“Memimpin Muhammadiyah sama terhormatnya dengan memimpin negara”. Demikian ungkapan Yudi Latif, direktur Reform Institute, mantan Rektor Universitas Paramadina, di majalah Suara Muhammadiyah edisi dua pekan awal bulan ini.
Muhammadiyah sendiri lebih tua daripada negara Indonesia. Negara ini baru genap berusia 69 tahun pada Agustus mendatang. Sedangkan, Muhammadiyah tengah menjelang usianya yang satu abad. Tentunya, bisa dikatakan bahwa Muhammadiyah lebih besar daripada bangsa ini dan berjasa banyak bagi perkembangan dan kemajuan negara ini.
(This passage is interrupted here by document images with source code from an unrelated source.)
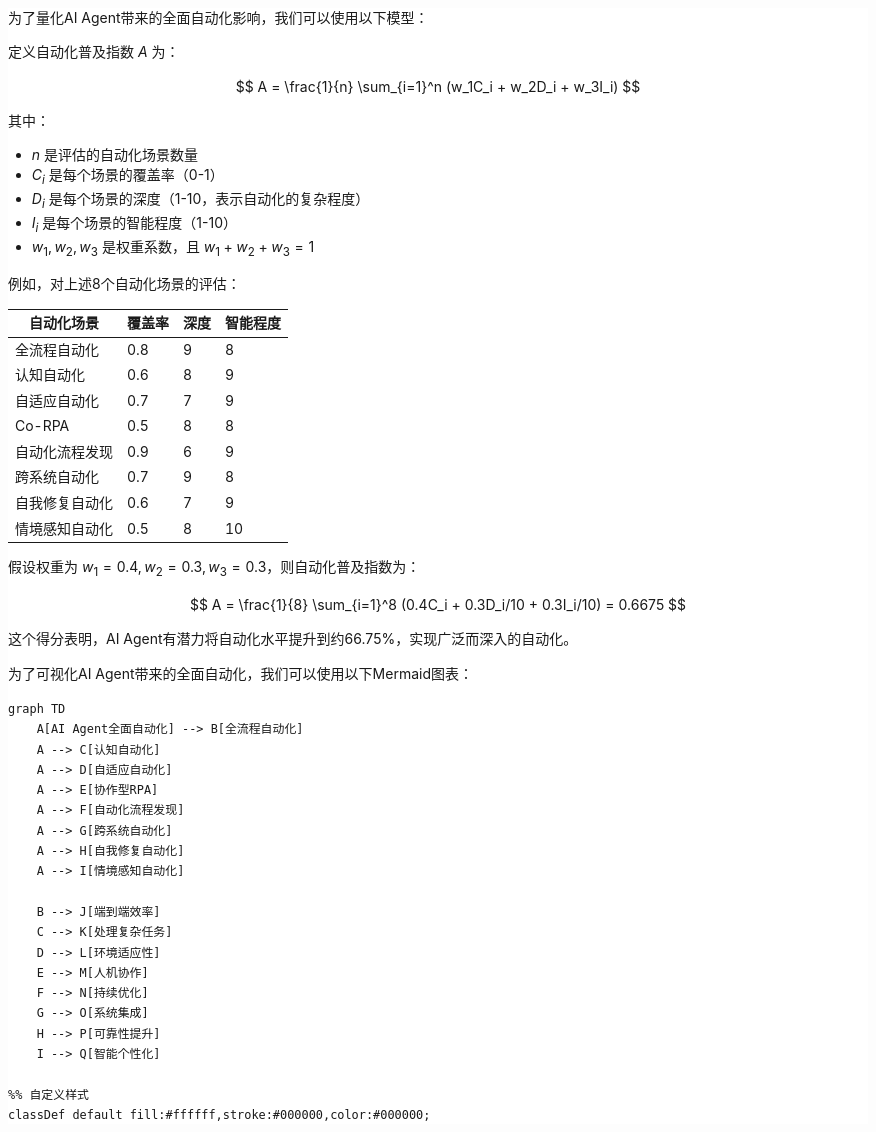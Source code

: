 为了量化AI Agent带来的全面自动化影响，我们可以使用以下模型：

定义自动化普及指数 $A$ 为：

$$
A = \frac{1}{n} \sum_{i=1}^n (w_1C_i + w_2D_i + w_3I_i)
$$

其中：

- $n$ 是评估的自动化场景数量
- $C_i$ 是每个场景的覆盖率（0-1）
- $D_i$ 是每个场景的深度（1-10，表示自动化的复杂程度）
- $I_i$ 是每个场景的智能程度（1-10）
- $w_1, w_2, w_3$ 是权重系数，且 $w_1 + w_2 + w_3 = 1$

例如，对上述8个自动化场景的评估：

| 自动化场景 | 覆盖率 | 深度 | 智能程度 |
|-----------|-------|-----|----------|
| 全流程自动化 | 0.8 | 9 | 8 |
| 认知自动化 | 0.6 | 8 | 9 |
| 自适应自动化 | 0.7 | 7 | 9 |
| Co-RPA | 0.5 | 8 | 8 |
| 自动化流程发现 | 0.9 | 6 | 9 |
| 跨系统自动化 | 0.7 | 9 | 8 |
| 自我修复自动化 | 0.6 | 7 | 9 |
| 情境感知自动化 | 0.5 | 8 | 10 |

假设权重为 $w_1 = 0.4, w_2 = 0.3, w_3 = 0.3$，则自动化普及指数为：

$$
A = \frac{1}{8} \sum_{i=1}^8 (0.4C_i + 0.3D_i/10 + 0.3I_i/10) = 0.6675
$$

这个得分表明，AI Agent有潜力将自动化水平提升到约66.75%，实现广泛而深入的自动化。

为了可视化AI Agent带来的全面自动化，我们可以使用以下Mermaid图表：

```mermaid
graph TD
    A[AI Agent全面自动化] --> B[全流程自动化]
    A --> C[认知自动化]
    A --> D[自适应自动化]
    A --> E[协作型RPA]
    A --> F[自动化流程发现]
    A --> G[跨系统自动化]
    A --> H[自我修复自动化]
    A --> I[情境感知自动化]
    
    B --> J[端到端效率]
    C --> K[处理复杂任务]
    D --> L[环境适应性]
    E --> M[人机协作]
    F --> N[持续优化]
    G --> O[系统集成]
    H --> P[可靠性提升]
    I --> Q[智能个性化]

%% 自定义样式
classDef default fill:#ffffff,stroke:#000000,color:#000000;
```
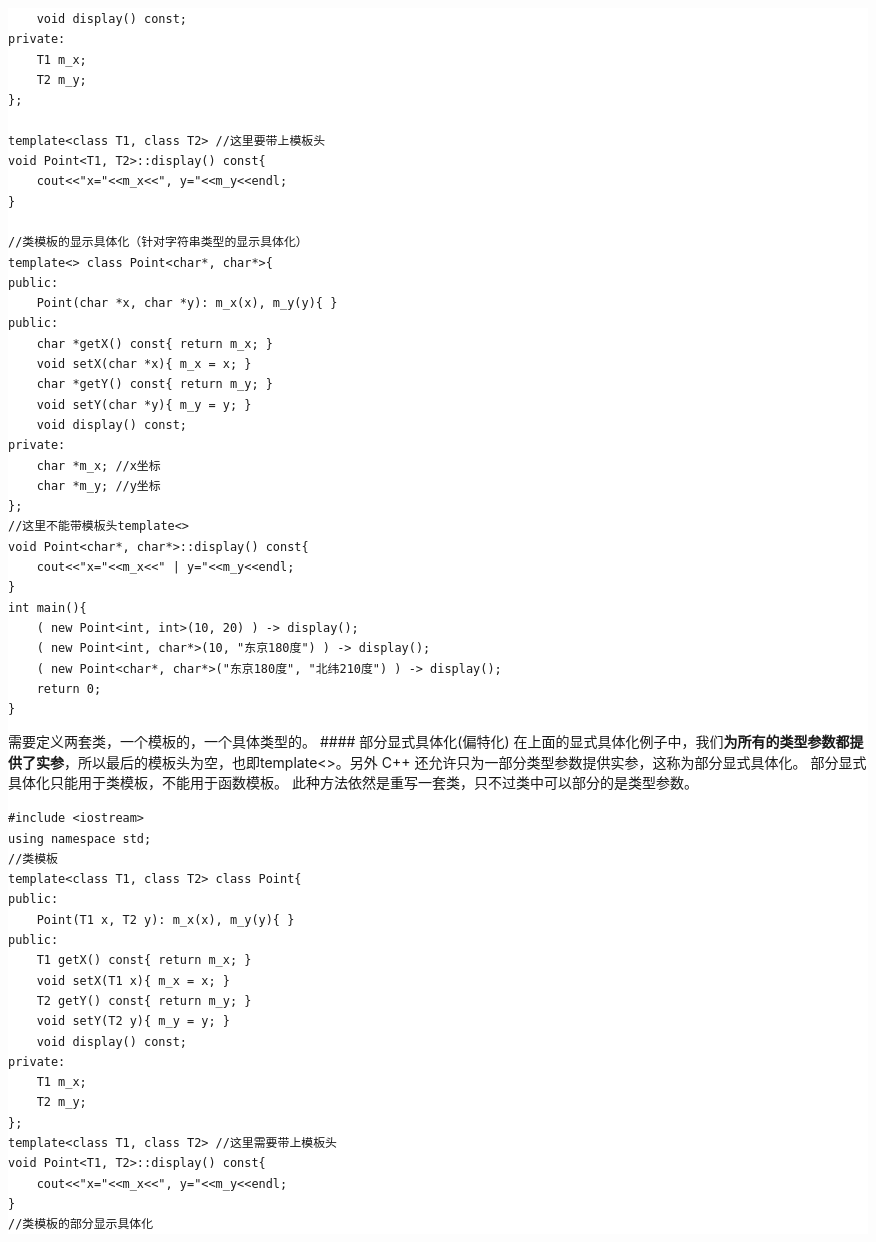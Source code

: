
 ```
    void display() const;
private:
    T1 m_x;
    T2 m_y;
};

template<class T1, class T2> //这里要带上模板头
void Point<T1, T2>::display() const{
    cout<<"x="<<m_x<<", y="<<m_y<<endl;
}

//类模板的显示具体化（针对字符串类型的显示具体化）
template<> class Point<char*, char*>{
public:
    Point(char *x, char *y): m_x(x), m_y(y){ }
public:
    char *getX() const{ return m_x; }
    void setX(char *x){ m_x = x; }
    char *getY() const{ return m_y; }
    void setY(char *y){ m_y = y; }
    void display() const;
private:
    char *m_x; //x坐标
    char *m_y; //y坐标
};
//这里不能带模板头template<>
void Point<char*, char*>::display() const{
    cout<<"x="<<m_x<<" | y="<<m_y<<endl;
}
int main(){
    ( new Point<int, int>(10, 20) ) -> display();
    ( new Point<int, char*>(10, "东京180度") ) -> display();
    ( new Point<char*, char*>("东京180度", "北纬210度") ) -> display();
    return 0;
}
```
需要定义两套类，一个模板的，一个具体类型的。
#### 部分显式具体化(偏特化)
在上面的显式具体化例子中，我们**为所有的类型参数都提供了实参**，所以最后的模板头为空，也即template<>。另外 C++ 还允许只为一部分类型参数提供实参，这称为部分显式具体化。
部分显式具体化只能用于类模板，不能用于函数模板。
此种方法依然是重写一套类，只不过类中可以部分的是类型参数。
```
#include <iostream>
using namespace std;
//类模板
template<class T1, class T2> class Point{
public:
    Point(T1 x, T2 y): m_x(x), m_y(y){ }
public:
    T1 getX() const{ return m_x; }
    void setX(T1 x){ m_x = x; }
    T2 getY() const{ return m_y; }
    void setY(T2 y){ m_y = y; }
    void display() const;
private:
    T1 m_x;
    T2 m_y;
};
template<class T1, class T2> //这里需要带上模板头
void Point<T1, T2>::display() const{
    cout<<"x="<<m_x<<", y="<<m_y<<endl;
}
//类模板的部分显示具体化
```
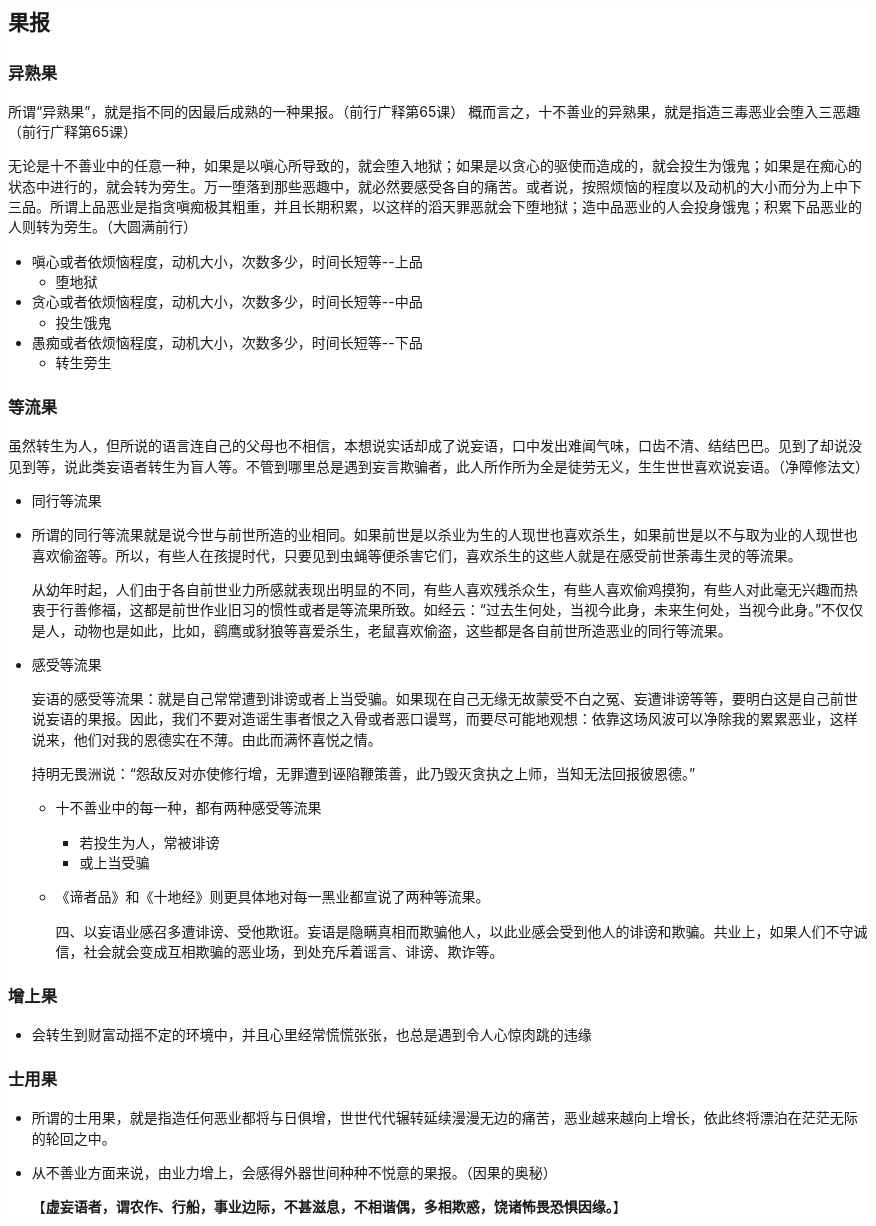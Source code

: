 ## 果报

### 异熟果

所谓“异熟果”，就是指不同的因最后成熟的一种果报。（前行广释第65课）
概而言之，十不善业的异熟果，就是指造三毒恶业会堕入三恶趣（前行广释第65课）

无论是十不善业中的任意一种，如果是以嗔心所导致的，就会堕入地狱；如果是以贪心的驱使而造成的，就会投生为饿鬼；如果是在痴心的状态中进行的，就会转为旁生。万一堕落到那些恶趣中，就必然要感受各自的痛苦。或者说，按照烦恼的程度以及动机的大小而分为上中下三品。所谓上品恶业是指贪嗔痴极其粗重，并且长期积累，以这样的滔天罪恶就会下堕地狱；造中品恶业的人会投身饿鬼；积累下品恶业的人则转为旁生。（大圆满前行）

- 嗔心或者依烦恼程度，动机大小，次数多少，时间长短等--上品
  - 堕地狱
- 贪心或者依烦恼程度，动机大小，次数多少，时间长短等--中品
  - 投生饿鬼
- 愚痴或者依烦恼程度，动机大小，次数多少，时间长短等--下品
  - 转生旁生

### 等流果

虽然转生为人，但所说的语言连自己的父母也不相信，本想说实话却成了说妄语，口中发出难闻气味，口齿不清、结结巴巴。见到了却说没见到等，说此类妄语者转生为盲人等。不管到哪里总是遇到妄言欺骗者，此人所作所为全是徒劳无义，生生世世喜欢说妄语。（净障修法文）

- 同行等流果
  
- 所谓的同行等流果就是说今世与前世所造的业相同。如果前世是以杀业为生的人现世也喜欢杀生，如果前世是以不与取为业的人现世也喜欢偷盗等。所以，有些人在孩提时代，只要见到虫蝇等便杀害它们，喜欢杀生的这些人就是在感受前世荼毒生灵的等流果。
  
    从幼年时起，人们由于各自前世业力所感就表现出明显的不同，有些人喜欢残杀众生，有些人喜欢偷鸡摸狗，有些人对此毫无兴趣而热衷于行善修福，这都是前世作业旧习的惯性或者是等流果所致。如经云：“过去生何处，当视今此身，未来生何处，当视今此身。”不仅仅是人，动物也是如此，比如，鹞鹰或豺狼等喜爱杀生，老鼠喜欢偷盗，这些都是各自前世所造恶业的同行等流果。
  
- 感受等流果
  
  妄语的感受等流果：就是自己常常遭到诽谤或者上当受骗。如果现在自己无缘无故蒙受不白之冤、妄遭诽谤等等，要明白这是自己前世说妄语的果报。因此，我们不要对造谣生事者恨之入骨或者恶口谩骂，而要尽可能地观想：依靠这场风波可以净除我的累累恶业，这样说来，他们对我的恩德实在不薄。由此而满怀喜悦之情。
  
  持明无畏洲说：“怨敌反对亦使修行增，无罪遭到诬陷鞭策善，此乃毁灭贪执之上师，当知无法回报彼恩德。”
  
  - 十不善业中的每一种，都有两种感受等流果
    - 若投生为人，常被诽谤
    - 或上当受骗

  - 《谛者品》和《十地经》则更具体地对每一黑业都宣说了两种等流果。
  
    四、以妄语业感召多遭诽谤、受他欺诳。妄语是隐瞒真相而欺骗他人，以此业感会受到他人的诽谤和欺骗。共业上，如果人们不守诚信，社会就会变成互相欺骗的恶业场，到处充斥着谣言、诽谤、欺诈等。

### 增上果

- 会转生到财富动摇不定的环境中，并且心里经常慌慌张张，也总是遇到令人心惊肉跳的违缘

### 士用果

- 所谓的士用果，就是指造任何恶业都将与日俱增，世世代代辗转延续漫漫无边的痛苦，恶业越来越向上增长，依此终将漂泊在茫茫无际的轮回之中。

- 从不善业方面来说，由业力增上，会感得外器世间种种不悦意的果报。（因果的奥秘）

  【**虚妄语者，谓农作、行船，事业边际，不甚滋息，不相谐偶，多相欺惑，饶诸怖畏恐惧因缘。**】
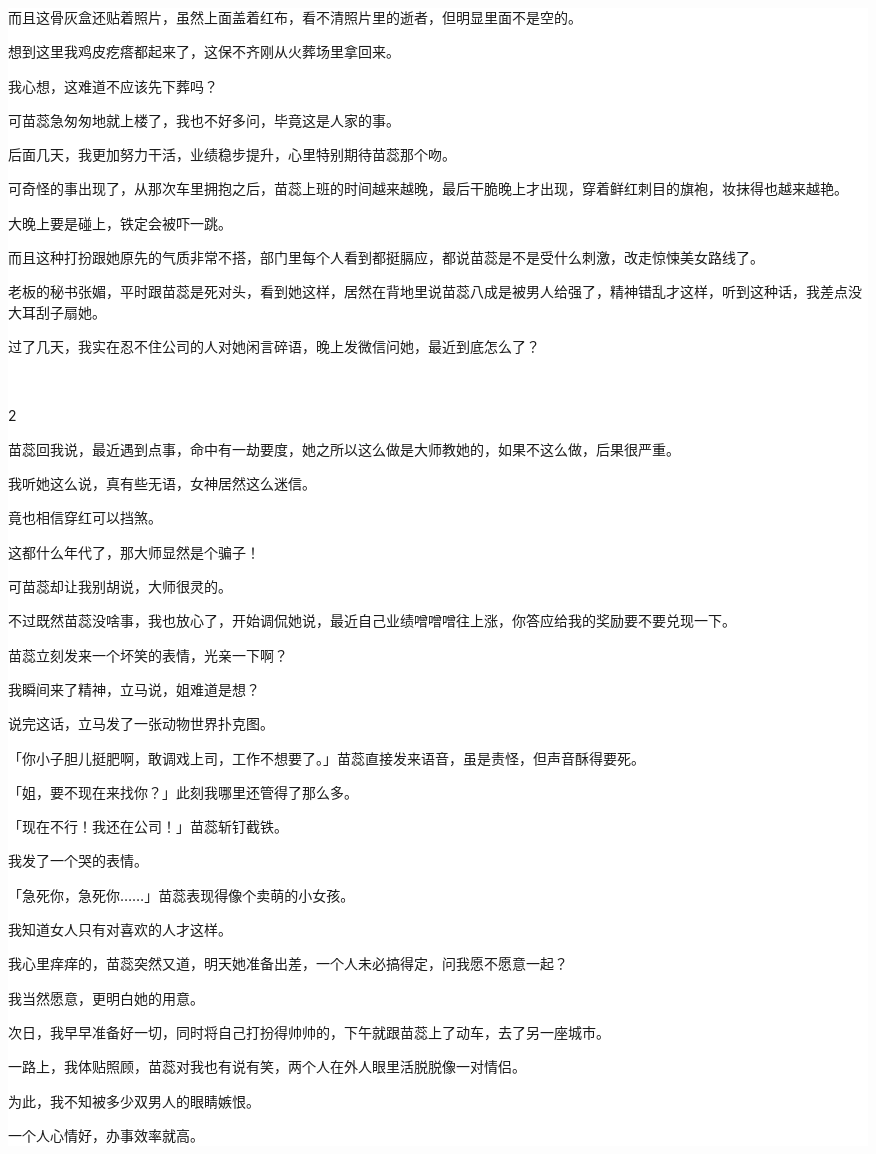 而且这骨灰盒还贴着照片，虽然上面盖着红布，看不清照片里的逝者，但明显里面不是空的。

想到这里我鸡皮疙瘩都起来了，这保不齐刚从火葬场里拿回来。

我心想，这难道不应该先下葬吗？

可苗蕊急匆匆地就上楼了，我也不好多问，毕竟这是人家的事。

后面几天，我更加努力干活，业绩稳步提升，心里特别期待苗蕊那个吻。

可奇怪的事出现了，从那次车里拥抱之后，苗蕊上班的时间越来越晚，最后干脆晚上才出现，穿着鲜红刺目的旗袍，妆抹得也越来越艳。

大晚上要是碰上，铁定会被吓一跳。

而且这种打扮跟她原先的气质非常不搭，部门里每个人看到都挺膈应，都说苗蕊是不是受什么刺激，改走惊悚美女路线了。

老板的秘书张媚，平时跟苗蕊是死对头，看到她这样，居然在背地里说苗蕊八成是被男人给强了，精神错乱才这样，听到这种话，我差点没大耳刮子扇她。

过了几天，我实在忍不住公司的人对她闲言碎语，晚上发微信问她，最近到底怎么了？

 

2

苗蕊回我说，最近遇到点事，命中有一劫要度，她之所以这么做是大师教她的，如果不这么做，后果很严重。

我听她这么说，真有些无语，女神居然这么迷信。

竟也相信穿红可以挡煞。

这都什么年代了，那大师显然是个骗子！

可苗蕊却让我别胡说，大师很灵的。

不过既然苗蕊没啥事，我也放心了，开始调侃她说，最近自己业绩噌噌噌往上涨，你答应给我的奖励要不要兑现一下。

苗蕊立刻发来一个坏笑的表情，光亲一下啊？

我瞬间来了精神，立马说，姐难道是想？

说完这话，立马发了一张动物世界扑克图。

「你小子胆儿挺肥啊，敢调戏上司，工作不想要了。」苗蕊直接发来语音，虽是责怪，但声音酥得要死。

「姐，要不现在来找你？」此刻我哪里还管得了那么多。

「现在不行！我还在公司！」苗蕊斩钉截铁。

我发了一个哭的表情。

「急死你，急死你……」苗蕊表现得像个卖萌的小女孩。

我知道女人只有对喜欢的人才这样。

我心里痒痒的，苗蕊突然又道，明天她准备出差，一个人未必搞得定，问我愿不愿意一起？

我当然愿意，更明白她的用意。

次日，我早早准备好一切，同时将自己打扮得帅帅的，下午就跟苗蕊上了动车，去了另一座城市。

一路上，我体贴照顾，苗蕊对我也有说有笑，两个人在外人眼里活脱脱像一对情侣。

为此，我不知被多少双男人的眼睛嫉恨。

一个人心情好，办事效率就高。
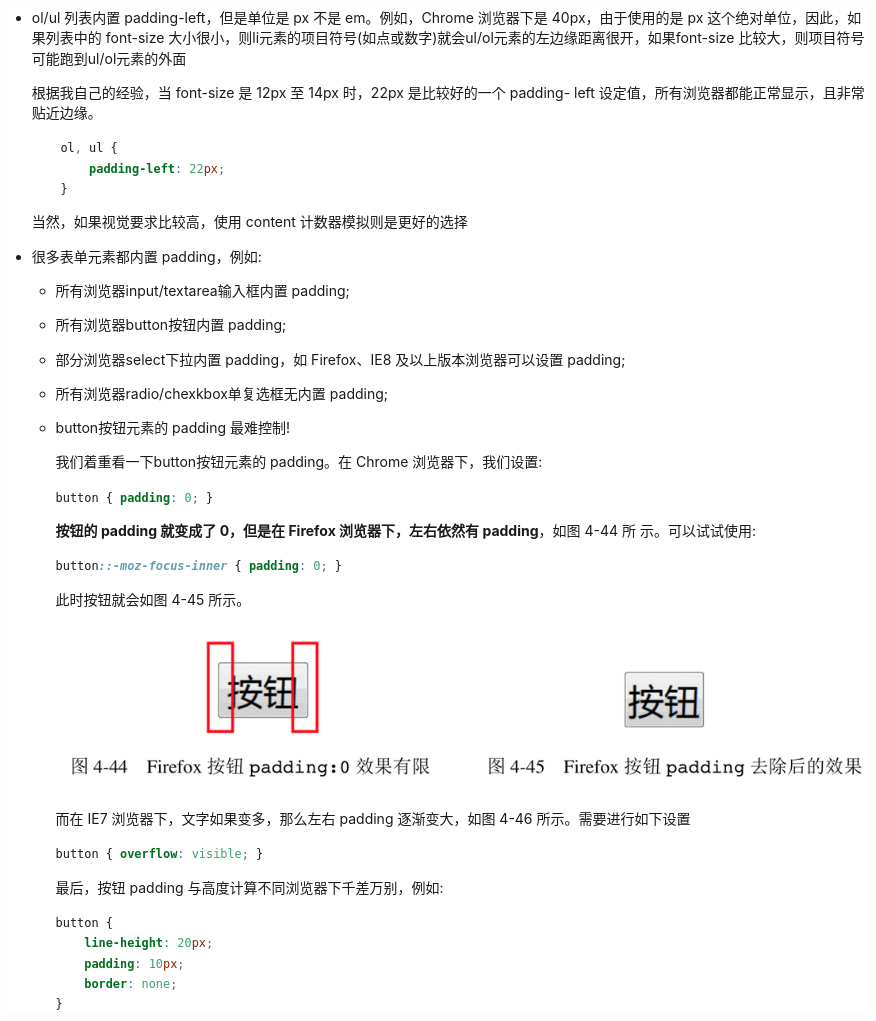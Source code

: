 + ol/ul 列表内置 padding-left，但是单位是 px 不是 em。例如，Chrome 浏览器下是 40px，由于使用的是 px 这个绝对单位，因此，如果列表中的 font-size 大小很小，则li元素的项目符号(如点或数字)就会ul/ol元素的左边缘距离很开，如果font-size 比较大，则项目符号可能跑到ul/ol元素的外面
    
    根据我自己的经验，当 font-size 是 12px 至 14px 时，22px 是比较好的一个 padding- left 设定值，所有浏览器都能正常显示，且非常贴近边缘。

    ```css
        ol, ul {
            padding-left: 22px;
        }
    ```
    当然，如果视觉要求比较高，使用 content 计数器模拟则是更好的选择

+ 很多表单元素都内置 padding，例如:
  + 所有浏览器input/textarea输入框内置 padding;
  + 所有浏览器button按钮内置 padding;
  + 部分浏览器select下拉内置 padding，如 Firefox、IE8 及以上版本浏览器可以设置 padding;
  + 所有浏览器radio/chexkbox单复选框无内置 padding;
  + button按钮元素的 padding 最难控制!

    我们着重看一下button按钮元素的 padding。在 Chrome 浏览器下，我们设置:
    ```css
    button { padding: 0; }
    ```

    **按钮的 padding 就变成了 0，但是在 Firefox 浏览器下，左右依然有 padding**，如图 4-44 所
    示。可以试试使用:
    
    ```css
    button::-moz-focus-inner { padding: 0; }
    ```

    此时按钮就会如图 4-45 所示。

    ![4-44](media/4-44.png)

    而在 IE7 浏览器下，文字如果变多，那么左右 padding 逐渐变大，如图 4-46 所示。需要进行如下设置

    ```css
    button { overflow: visible; }
    ```

    最后，按钮 padding 与高度计算不同浏览器下千差万别，例如:

    ```css
    button {
        line-height: 20px;
        padding: 10px;
        border: none;
    }
    ```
Menjadi pemimpin Muhammadiyah tentunya sama terhormat dengan memimpin negara ini, mengingat Muhammadiyah menjadi salah satu pilar penting terbentuknya negara ini. Kegiatan amal usaha dan amal sosial Muhammadiyah juga turut menopang terselenggaranya negara bangsa ini dengan lebih baik. Hal tersebut dapat terjadi berkat kepemimpinan yang baik di kalangan Muhammadiyah. Oleh karena itu, pemimpin negara tak dapat melupakan begitu saja peran para pemimpin Muhammadiyah.
Di samping itu, dari rahim Muhammadiyah, lahir pemimpin-pemimpin berkualitas nasional bahkan internasional yang membawa bangsa ini meraih kemerdekaan, mempertahankan kemerdekaan, melaksanakan reformasi, dan melakukan perubahan ke arah yang lebih baik. Dalam setiap denyut nadi perjalanan kehidupan negara-bangsa ini, Muhammadiyah selalu mengambil peranan penting. Muhammadiyah tak pernah ketinggalan untuk memberikan kontribusi sebesar-besarnya bagi kemajuan bangsa ini.
Aku memang tak lagi memimpin Muhammadiyah saat ini. Saat ini aku masih mengalami krisis kepemimpinan diri sendiri. Aku sedang mengalami masalah akut terkait persoalan diri sendiri yang tak bisa menjadikanku mampu memimpin orang lain, organisasi (Muhammadiyah) bahkan bangsa ini. Aku masih berusaha untuk membenahi diriku dari waktu ke waktu.